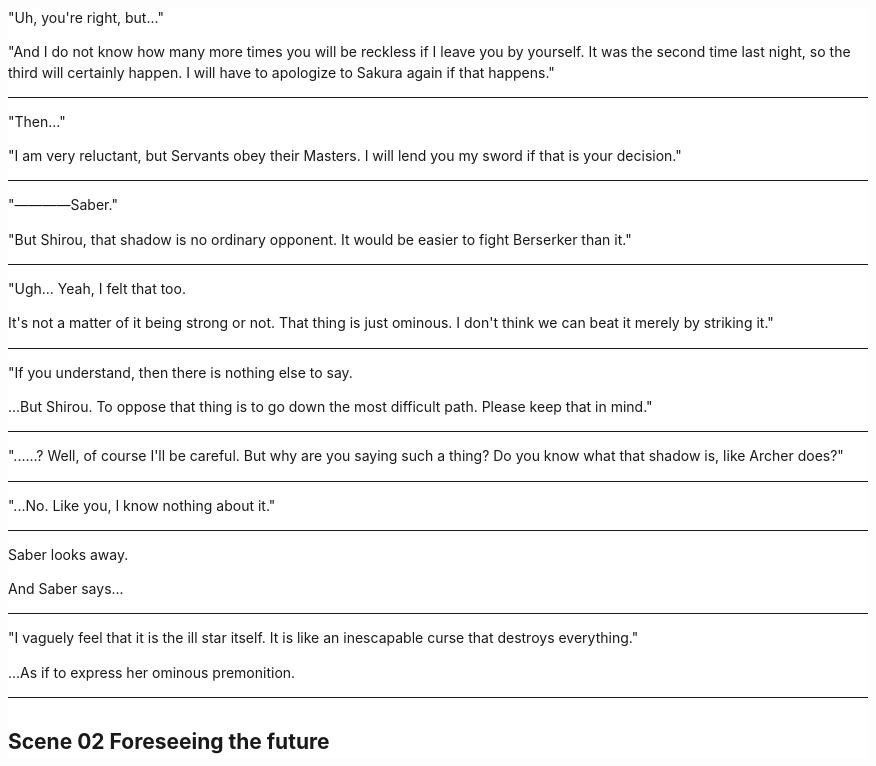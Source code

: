 "Uh, you're right, but..."  
  
"And I do not know how many more times you will be reckless if I leave you by yourself. It was the second time last night, so the third will certainly happen. I will have to apologize to Sakura again if that happens."  
  
---  
  
"Then..."  
  
"I am very reluctant, but Servants obey their Masters. I will lend you my sword if that is your decision."  
  
---  
  
"――――Saber."  
  
"But Shirou, that shadow is no ordinary opponent. It would be easier to fight Berserker than it."  
  
---  
  
"Ugh... Yeah, I felt that too.  
  
It's not a matter of it being strong or not. That thing is just ominous. I don't think we can beat it merely by striking it."  
  
---  
  
"If you understand, then there is nothing else to say.  
  
...But Shirou. To oppose that thing is to go down the most difficult path. Please keep that in mind."  
  
---  
  
"......? Well, of course I'll be careful. But why are you saying such a thing? Do you know what that shadow is, like Archer does?"  
  
---  
  
"...No. Like you, I know nothing about it."  
  
---  
  
Saber looks away.  
  
And Saber says...  
  
---  
  
"I vaguely feel that it is the ill star itself. It is like an inescapable curse that destroys everything."  
  
...As if to express her ominous premonition.  
  
---  
  
## Scene 02 Foreseeing the future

◆ Task statement: Nothing but the lines from the one with "Well, of course" through the end of the data above should be repeated, each exactly as it stands.

◆ Output:
"......? Well, of course I'll be careful. But why are you saying such a thing? Do you know what that shadow is, like Archer does?"  
  
---  
  
"...No. Like you, I know nothing about it."  
  
---  
  
Saber looks away.  
  
And Saber says...  
  
---  
  
"I vaguely feel that it is the ill star itself. It is like an inescapable curse that destroys everything."  
  
...As if to express her ominous premonition.  
  
---  
  
## Scene 02 Foreseeing the future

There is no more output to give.